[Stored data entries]
*****
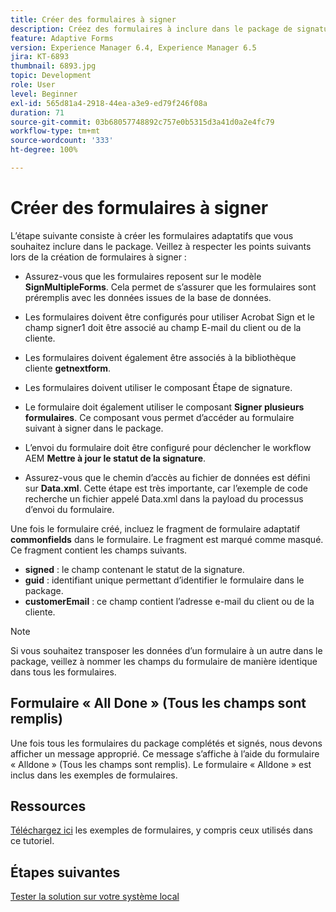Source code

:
 ```yaml
---
title: Créer des formulaires à signer
description: Créez des formulaires à inclure dans le package de signature.
feature: Adaptive Forms
version: Experience Manager 6.4, Experience Manager 6.5
jira: KT-6893
thumbnail: 6893.jpg
topic: Development
role: User
level: Beginner
exl-id: 565d81a4-2918-44ea-a3e9-ed79f246f08a
duration: 71
source-git-commit: 03b68057748892c757e0b5315d3a41d0a2e4fc79
workflow-type: tm+mt
source-wordcount: '333'
ht-degree: 100%

---
```


# Créer des formulaires à signer

L’étape suivante consiste à créer les formulaires adaptatifs que vous souhaitez inclure dans le package. Veillez à respecter les points suivants lors de la création de formulaires à signer :

* Assurez-vous que les formulaires reposent sur le modèle **SignMultipleForms**. Cela permet de s’assurer que les formulaires sont préremplis avec les données issues de la base de données.

* Les formulaires doivent être configurés pour utiliser Acrobat Sign et le champ signer1 doit être associé au champ E-mail du client ou de la cliente.
* Les formulaires doivent également être associés à la bibliothèque cliente **getnextform**.
* Les formulaires doivent utiliser le composant Étape de signature.
* Le formulaire doit également utiliser le composant **Signer plusieurs formulaires**. Ce composant vous permet d’accéder au formulaire suivant à signer dans le package.
* L’envoi du formulaire doit être configuré pour déclencher le workflow AEM **Mettre à jour le statut de la signature**.
* Assurez-vous que le chemin d’accès au fichier de données est défini sur **Data.xml**. Cette étape est très importante, car l’exemple de code recherche un fichier appelé Data.xml dans la payload du processus d’envoi du formulaire.

Une fois le formulaire créé, incluez le fragment de formulaire adaptatif **commonfields** dans le formulaire. Le fragment est marqué comme masqué. Ce fragment contient les champs suivants.

* **signed** : le champ contenant le statut de la signature.
* **guid** : identifiant unique permettant d’identifier le formulaire dans le package.
* **customerEmail** : ce champ contient l’adresse e-mail du client ou de la cliente.



>[!NOTE]
>Si vous souhaitez transposer les données d’un formulaire à un autre dans le package, veillez à nommer les champs du formulaire de manière identique dans tous les formulaires.

## Formulaire « All Done » (Tous les champs sont remplis)

Une fois tous les formulaires du package complétés et signés, nous devons afficher un message approprié. Ce message s’affiche à l’aide du formulaire « Alldone » (Tous les champs sont remplis). Le formulaire « Alldone » est inclus dans les exemples de formulaires.

## Ressources

[Téléchargez ici](assets/forms-for-signing.zip) les exemples de formulaires, y compris ceux utilisés dans ce tutoriel.

## Étapes suivantes

[Tester la solution sur votre système local](./testing-and-trouble-shooting.md)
*****
Although the records contain pictures, transcribe only their text, exactly as written.

Answer box –
Source code

:
 ```yaml
---
title: Créer des formulaires à signer
description: Créez des formulaires à inclure dans le package de signature.
feature: Adaptive Forms
version: Experience Manager 6.4, Experience Manager 6.5
jira: KT-6893
thumbnail: 6893.jpg
topic: Development
role: User
level: Beginner
exl-id: 565d81a4-2918-44ea-a3e9-ed79f246f08a
duration: 71
source-git-commit: 03b68057748892c757e0b5315d3a41d0a2e4fc79
workflow-type: tm+mt
source-wordcount: '333'
ht-degree: 100%

---
```


# Créer des formulaires à signer

L’étape suivante consiste à créer les formulaires adaptatifs que vous souhaitez inclure dans le package. Veillez à respecter les points suivants lors de la création de formulaires à signer :

* Assurez-vous que les formulaires reposent sur le modèle **SignMultipleForms**. Cela permet de s’assurer que les formulaires sont préremplis avec les données issues de la base de données.

* Les formulaires doivent être configurés pour utiliser Acrobat Sign et le champ signer1 doit être associé au champ E-mail du client ou de la cliente.
* Les formulaires doivent également être associés à la bibliothèque cliente **getnextform**.
* Les formulaires doivent utiliser le composant Étape de signature.
* Le formulaire doit également utiliser le composant **Signer plusieurs formulaires**. Ce composant vous permet d’accéder au formulaire suivant à signer dans le package.
* L’envoi du formulaire doit être configuré pour déclencher le workflow AEM **Mettre à jour le statut de la signature**.
* Assurez-vous que le chemin d’accès au fichier de données est défini sur **Data.xml**. Cette étape est très importante, car l’exemple de code recherche un fichier appelé Data.xml dans la payload du processus d’envoi du formulaire.

Une fois le formulaire créé, incluez le fragment de formulaire adaptatif **commonfields** dans le formulaire. Le fragment est marqué comme masqué. Ce fragment contient les champs suivants.

* **signed** : le champ contenant le statut de la signature.
* **guid** : identifiant unique permettant d’identifier le formulaire dans le package.
* **customerEmail** : ce champ contient l’adresse e-mail du client ou de la cliente.



>[!NOTE]
>Si vous souhaitez transposer les données d’un formulaire à un autre dans le package, veillez à nommer les champs du formulaire de manière identique dans tous les formulaires.

## Formulaire « All Done » (Tous les champs sont remplis)

Une fois tous les formulaires du package complétés et signés, nous devons afficher un message approprié. Ce message s’affiche à l’aide du formulaire « Alldone » (Tous les champs sont remplis). Le formulaire « Alldone » est inclus dans les exemples de formulaires.

## Ressources

[Téléchargez ici](assets/forms-for-signing.zip) les exemples de formulaires, y compris ceux utilisés dans ce tutoriel.

## Étapes suivantes

[Tester la solution sur votre système local](./testing-and-trouble-shooting.md)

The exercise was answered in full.